Police urged to embrace change, technology; build safer communities

GPF 182nd anniversary

The Guyana Police Force on Thursday kicked off its 182nd anniversary celebrations with the traditional Church Service and Drum Head Service during which ranks were urged to embrace changes and adapt in adversity in order to build safer communities for citizens.

Commander-in-Chief President Irfaan Ali joined members of the Police Force and others for the annual Church Service to kick off the organisation’s 182nd anniversary celebrations

The Drum Head Service is a precursor to a series of activities to commemorate the establishment of the Police Force on July 1, 1839. The traditional piling of drums, which was done by the Tactical Services Unit (TSU) and the laying of the Golden Arrowhead and Police Force’s flags was held at the Police Officers’ Annex, Eve Leary, Georgetown, and was witnessed by Commander-in-Chief of the Armed Force, President Dr Irfaan Ali.

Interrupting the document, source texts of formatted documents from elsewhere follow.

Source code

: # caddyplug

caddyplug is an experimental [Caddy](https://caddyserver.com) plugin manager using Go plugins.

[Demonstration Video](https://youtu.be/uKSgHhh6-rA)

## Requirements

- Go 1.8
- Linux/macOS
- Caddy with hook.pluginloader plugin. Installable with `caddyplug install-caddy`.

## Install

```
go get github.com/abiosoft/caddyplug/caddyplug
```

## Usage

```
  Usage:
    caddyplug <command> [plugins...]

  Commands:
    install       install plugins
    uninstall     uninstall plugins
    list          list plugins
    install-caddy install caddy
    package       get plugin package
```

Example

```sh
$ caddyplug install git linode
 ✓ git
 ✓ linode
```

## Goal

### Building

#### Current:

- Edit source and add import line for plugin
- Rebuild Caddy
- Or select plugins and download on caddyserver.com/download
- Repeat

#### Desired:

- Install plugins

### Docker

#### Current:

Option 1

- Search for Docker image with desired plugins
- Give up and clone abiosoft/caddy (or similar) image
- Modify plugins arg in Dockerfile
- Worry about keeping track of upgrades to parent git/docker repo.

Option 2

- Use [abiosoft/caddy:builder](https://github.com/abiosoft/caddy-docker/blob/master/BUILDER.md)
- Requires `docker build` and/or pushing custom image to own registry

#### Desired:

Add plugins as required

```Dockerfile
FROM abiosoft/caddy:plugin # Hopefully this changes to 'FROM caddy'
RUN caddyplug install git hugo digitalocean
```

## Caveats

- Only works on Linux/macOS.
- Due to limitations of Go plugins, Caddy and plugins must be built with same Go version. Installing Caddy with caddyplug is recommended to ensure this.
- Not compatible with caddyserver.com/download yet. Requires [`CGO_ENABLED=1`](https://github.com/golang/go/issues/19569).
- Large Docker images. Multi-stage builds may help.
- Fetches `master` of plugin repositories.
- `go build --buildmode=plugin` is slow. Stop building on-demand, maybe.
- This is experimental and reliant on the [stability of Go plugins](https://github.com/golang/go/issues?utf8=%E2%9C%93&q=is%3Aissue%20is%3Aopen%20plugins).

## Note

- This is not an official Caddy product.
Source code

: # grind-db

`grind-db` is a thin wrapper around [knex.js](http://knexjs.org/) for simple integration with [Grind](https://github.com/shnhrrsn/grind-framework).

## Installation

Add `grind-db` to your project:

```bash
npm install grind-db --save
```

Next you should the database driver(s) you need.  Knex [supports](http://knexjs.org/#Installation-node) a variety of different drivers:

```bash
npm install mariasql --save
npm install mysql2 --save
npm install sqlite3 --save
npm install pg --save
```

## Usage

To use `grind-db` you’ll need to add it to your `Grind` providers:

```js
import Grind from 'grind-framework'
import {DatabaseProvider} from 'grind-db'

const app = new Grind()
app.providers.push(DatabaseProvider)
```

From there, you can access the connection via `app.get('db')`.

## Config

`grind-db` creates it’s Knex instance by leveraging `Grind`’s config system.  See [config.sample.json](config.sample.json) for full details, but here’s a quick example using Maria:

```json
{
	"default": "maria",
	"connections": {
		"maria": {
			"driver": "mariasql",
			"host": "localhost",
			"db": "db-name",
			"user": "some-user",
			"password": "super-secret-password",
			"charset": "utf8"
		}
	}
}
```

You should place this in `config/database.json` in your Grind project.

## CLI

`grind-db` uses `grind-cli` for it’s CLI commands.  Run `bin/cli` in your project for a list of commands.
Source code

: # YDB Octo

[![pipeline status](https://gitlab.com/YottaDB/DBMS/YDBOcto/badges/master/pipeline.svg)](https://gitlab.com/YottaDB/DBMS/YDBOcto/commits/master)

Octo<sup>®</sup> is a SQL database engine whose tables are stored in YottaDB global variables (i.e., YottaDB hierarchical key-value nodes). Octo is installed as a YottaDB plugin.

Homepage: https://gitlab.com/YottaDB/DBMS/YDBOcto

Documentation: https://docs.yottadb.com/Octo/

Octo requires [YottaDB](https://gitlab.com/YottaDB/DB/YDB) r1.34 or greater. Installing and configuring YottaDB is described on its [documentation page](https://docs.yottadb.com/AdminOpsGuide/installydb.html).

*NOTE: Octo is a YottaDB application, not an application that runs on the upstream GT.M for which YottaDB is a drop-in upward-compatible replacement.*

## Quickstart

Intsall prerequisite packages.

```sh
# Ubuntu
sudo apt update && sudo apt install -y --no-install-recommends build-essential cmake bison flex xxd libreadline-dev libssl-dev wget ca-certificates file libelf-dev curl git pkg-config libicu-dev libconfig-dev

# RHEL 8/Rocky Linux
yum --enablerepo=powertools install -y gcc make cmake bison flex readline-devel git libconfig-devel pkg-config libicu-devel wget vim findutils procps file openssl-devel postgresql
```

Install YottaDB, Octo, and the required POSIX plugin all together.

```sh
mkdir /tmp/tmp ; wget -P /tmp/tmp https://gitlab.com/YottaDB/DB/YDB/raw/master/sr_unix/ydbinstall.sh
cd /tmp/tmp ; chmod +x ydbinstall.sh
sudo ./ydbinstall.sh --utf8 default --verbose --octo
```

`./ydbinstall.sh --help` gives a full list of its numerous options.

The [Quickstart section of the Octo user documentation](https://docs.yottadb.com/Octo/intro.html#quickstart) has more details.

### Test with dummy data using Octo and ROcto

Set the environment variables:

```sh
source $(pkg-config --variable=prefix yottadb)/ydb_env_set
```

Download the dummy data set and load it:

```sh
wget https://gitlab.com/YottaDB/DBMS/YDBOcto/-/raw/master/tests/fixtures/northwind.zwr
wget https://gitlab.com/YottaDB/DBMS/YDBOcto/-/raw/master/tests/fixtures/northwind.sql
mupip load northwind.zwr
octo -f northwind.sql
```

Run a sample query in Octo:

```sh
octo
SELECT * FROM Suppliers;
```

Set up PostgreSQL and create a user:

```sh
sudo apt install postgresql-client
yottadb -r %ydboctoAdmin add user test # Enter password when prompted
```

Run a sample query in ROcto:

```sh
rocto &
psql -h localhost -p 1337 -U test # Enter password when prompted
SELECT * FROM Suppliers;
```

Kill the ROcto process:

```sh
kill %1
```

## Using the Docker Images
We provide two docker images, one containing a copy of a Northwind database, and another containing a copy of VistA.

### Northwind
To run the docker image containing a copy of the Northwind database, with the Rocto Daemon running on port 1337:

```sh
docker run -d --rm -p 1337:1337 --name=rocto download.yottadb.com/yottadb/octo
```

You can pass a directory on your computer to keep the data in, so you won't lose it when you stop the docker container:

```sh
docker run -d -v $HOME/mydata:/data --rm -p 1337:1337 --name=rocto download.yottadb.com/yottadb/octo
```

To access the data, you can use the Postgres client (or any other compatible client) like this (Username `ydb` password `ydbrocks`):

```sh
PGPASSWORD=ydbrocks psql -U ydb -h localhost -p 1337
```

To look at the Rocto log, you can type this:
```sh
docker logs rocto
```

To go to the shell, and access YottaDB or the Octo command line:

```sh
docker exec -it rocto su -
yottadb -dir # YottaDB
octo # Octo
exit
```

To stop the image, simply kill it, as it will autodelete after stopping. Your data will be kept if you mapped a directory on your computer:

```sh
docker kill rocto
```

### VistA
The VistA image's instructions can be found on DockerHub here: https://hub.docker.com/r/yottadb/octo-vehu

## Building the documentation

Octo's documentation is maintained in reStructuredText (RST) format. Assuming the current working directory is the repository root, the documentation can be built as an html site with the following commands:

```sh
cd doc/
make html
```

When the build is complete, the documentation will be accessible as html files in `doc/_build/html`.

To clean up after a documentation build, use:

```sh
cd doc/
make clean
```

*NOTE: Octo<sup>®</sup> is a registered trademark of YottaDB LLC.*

Ranks of Tactical Services Unit piling the drums at Thursday’s Church Service

Other attendees at Thursday’s annual Church Service were Home Affairs Minister Robeson Benn, Commissioner of Police (ag) Nigel Hoppie, Chief-of-Staff of the Guyana Defence Force (GDF) Brigadier Godfrey Bess, and National Security Advisor Captain Gerry Gouveia as well as Regional Commanders and other senior and junior officers.
President Ali has had a special interest in equipping the Force with the necessary advanced tools and human resource training since entering office last August.
The President believes that a stronger Force would help to bolster the economic development that will revolutionise Guyana.
In fact, while outlining his vision for the Guyana Police Force at their annual Officer’s Conference held in March, the Commander-in-Chief had coined the term “Smart policing”- S.M.A.R.T: Systems, Manpower, Attitude, Reliability and Technology.
He has repeated at numerous forums that technology is an important component in the overall process of repositioning, restructuring, rebranding, reorganising, retooling and repairing the Force’s image and service delivery.
During the feature address at the handing-over ceremony of a Computer Training Centre at Cove and John Police Station on the East Coast of Demerara last week, the President had again explained the importance of technology and people-centred policing.
At that event, the President announced that work was already underway to expand the Smart City programme, which will see greater technological use, including surveillance cameras to aid crime-fighting and intelligence gathering.
“That is why easy access to technology and the training component that comes with it is such an important part of un-learning and re-learning to meet the future requirement demand. Part of leading is to create an efficient environment, one in which people have belief in the systems and one in which the system itself is efficient, not where files are misplaced and lost. One in which there is traceability so that there is greater accountability. That is what technology helps us to do–that is the direction we’re heading in,” the Head of State had said last week.
Similar sentiments were expressed by the officiating celebrant of Thursday’s church service, Dr Raphael Massiah, who in his feature message congratulated the Force on its 182nd anniversary and thanked the leaders for their contributions and accomplishments achieved thus far. He charged the members of the GPF to embrace “change”, “technologies” and adapt in adversity in an effort to build safer communities for its populace.
In order to demonstrate inclusiveness as a multi-ethnic and multi-religious organisation, prayers were also done by Hindu and Muslim leaders.
Thursday’s activity showed the Police in their glory. Since the Drum Head Service is a tactical method, arranging the drums requires skills, poise, neatness and coordination.
Chairman of the proceedings, Deputy Commissioner “Administration” (ag), Calvin Brutus explained that the piling of the drums can be placed to a long-standing military tradition of dedication used for receiving divine blessings and protection prior to engaging in battle. Such practice, he added, emerged due to situations in shifting battlefields and the inability to access religious sanctuary. A convenient location is therefore identified in the field, and the drums are arranged to perform the sacred function.
Being a paramilitary organisation, the GPF adopted this tradition among many others in existence. While the exercise is customarily all-female or all-male units, this year presented a mixed unit.
Thursday’s service was wrapped up with the un-piling of the drums.
Then called the British Guiana Police Force was established with 245 ranks. Today, the Guyana Police Force has several thousand members at posts all over the country.